What Makes Ocarina Of Time Great, 20 Years Later 

The Legend of Zelda: The Ocarina of Time turned 20 years old today. Link’s first 3-D adventure, for the content-starved Nintendo 64, captivated a whole new generation of players, setting a standard for adventure games and laying a foundation for today’s massive open world journeys.

In spite of this, Ocarina of Time remains a unique experience even two decades later. Much of that is owed to how simple it was.

After Nintendo shifted Super Mario into 3D at the launch of the Nintendo 64 in 1996, one major thing was on players’ minds: How awesome will Zelda be in 3D? Answer: Mind-blowing. Ocarina of Time was released on November 21, 1998 in Japan, and available a week before Christmas in Australia, needs to be discussed in the context of its release. That release was defined by eager fans and a major step forward in graphics.

There have been countless open world games since 1998, but Ocarina of Time was the moment when the concept of massive, interconnected worlds began to really crystallise. It wasn’t a new concept—the Ultima series has been providing its own version of mass-scaled fantasy for years—but Ocarina of Time mixed scale with a graphical fidelity that hadn’t been seen before.

The result was a version of Hyrule that, while minuscule by today’s standards, felt like a real place and not merely a connected series of video game levels. Its scale was shocking but not without purpose. Hyrule Field is largely a barren plain that takes minutes to walk across, but moving from the cheerful Kokiri Forest and into the wide-open frontier imparted a sense of adventure.

It was a quiet sort of wandering, an exciting but isolated hike that grants downtime before the explosion of activity encountered in Hyrule Castle Town. Twenty years later, that’s a lesson that some games still fail to take in. Ocarina of Time pushed the boundaries of scale but never at the expense of tone. There’s no need for random events or radiant quests. The world is enough.

That simplicity is Ocarina of Time’s biggest strength. It can be tempting to look back and think of Ocarina of Time in terms of gameplay innovations. This is the game that created Z-Targeting and helped pioneer in-depth spatial design with its dungeons. But Ocarina of Time’s enduring legacy is as much a lesson in restraint as it is in innovation.

This is a game of implication, where the world spins just enough to sell us on the fantasy. It is not densely populated or particularly reactive in the moment. Outside of a few key quest chains and bombable walls, Hyrule is largely indifferent to the player. Link might be the Hero of Time and the only person who can save the world from Ganon, but Hyrule itself – Death Mountain, the Gerudo Desert, and more—would remain even if we failed.

And it’s telling that while the series would later experiment with gameplay gimmicks like transforming into a wolf or sailing through the skies on a giant bird, Breath of the Wild would embrace this sentiment and leverage it into a powerful and equally standard-setting open world.

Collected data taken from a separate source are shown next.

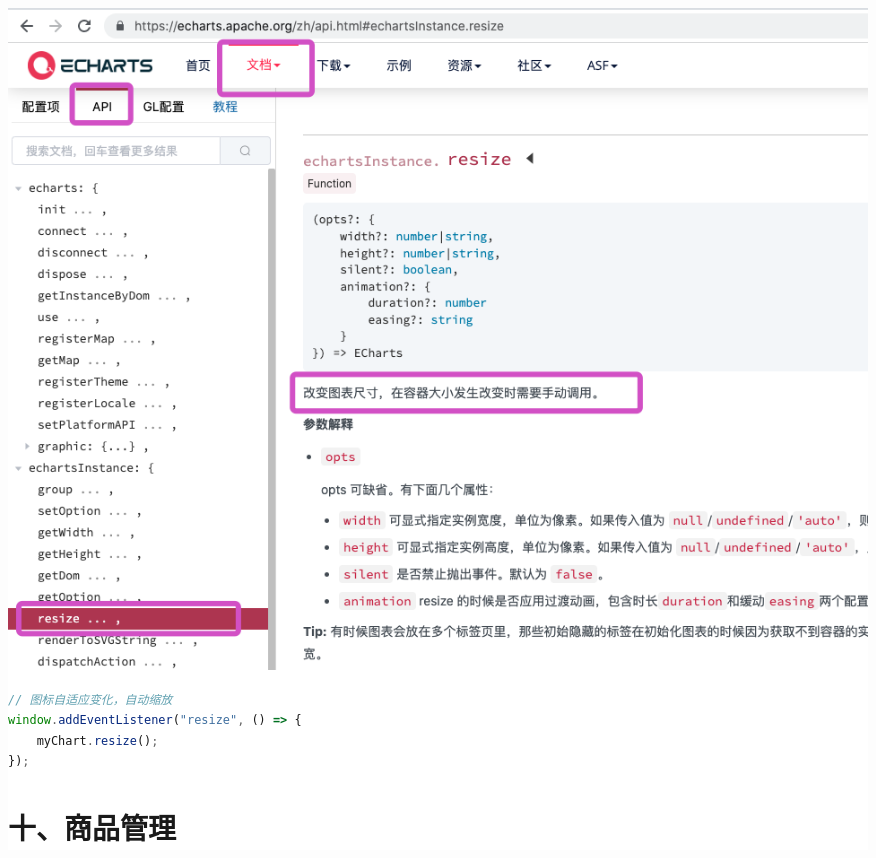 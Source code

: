 ![echarts_resize](images/echarts_resize.png)



```js
// 图标自适应变化，自动缩放
window.addEventListener("resize", () => {
    myChart.resize();
});
```



  





# 十、商品管理



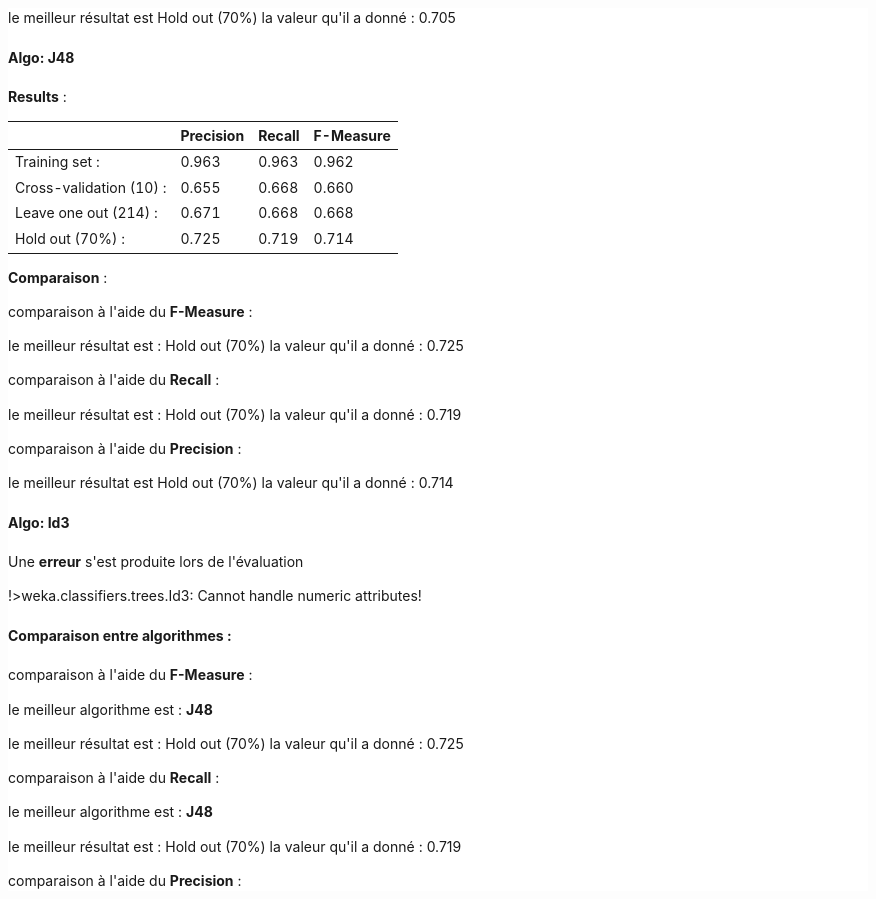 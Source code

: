 le meilleur résultat est Hold out (70%) 
la valeur qu'il a donné : 0.705



#### Algo: J48

**Results** :

|  | Precision | Recall | F-Measure |
| --- | --- | --- | --- |
| Training set : | 0.963 | 0.963 | 0.962 | 
| Cross-validation (10) : | 0.655 | 0.668 | 0.660 | 
| Leave one out (214) : | 0.671 | 0.668 | 0.668 | 
| Hold out (70%) : | 0.725 | 0.719 | 0.714 | 
**Comparaison** :

comparaison à l'aide du **F-Measure** :

le meilleur résultat est : Hold out (70%) 
la valeur qu'il a donné : 0.725

comparaison à l'aide du **Recall** :

le meilleur résultat est : Hold out (70%) 
la valeur qu'il a donné : 0.719

comparaison à l'aide du **Precision** :

le meilleur résultat est Hold out (70%) 
la valeur qu'il a donné : 0.714



#### Algo: Id3

Une **erreur** s'est produite lors de l'évaluation

!>weka.classifiers.trees.Id3: Cannot handle numeric attributes!

#### Comparaison entre algorithmes :

comparaison à l'aide du **F-Measure** :

le meilleur algorithme est : **J48** 

le meilleur résultat est : Hold out (70%) 
la valeur qu'il a donné : 0.725


comparaison à l'aide du **Recall** :

le meilleur algorithme est : **J48** 

le meilleur résultat est : Hold out (70%) 
la valeur qu'il a donné : 0.719


comparaison à l'aide du **Precision** :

Like Ocarina of Time, it is not afraid of silence and the world carries on, even without its hero.

Ocarina of Time isn’t the most narratively daring or thematically compelling game in the Zelda series. The Wind Waker makes more effort at giving its characters (including Ganon) depth, while Majora’s Mask experimented with mood and tone to greater effect. But Ocarina of Time endures because it sets a standard for game worlds.

Hyrule pushed the boundaries of scale, but never bent backwards to accommodate the player. Many games seek to emulate the scale and scope of Ocarina of Time but omit the simplicity. It’s that simplicity, that willingness to offer empty spaces and quiet hikes in equal combination with tricky boss battles or trading sequences, that helps Ocarina of Time resonate to this day.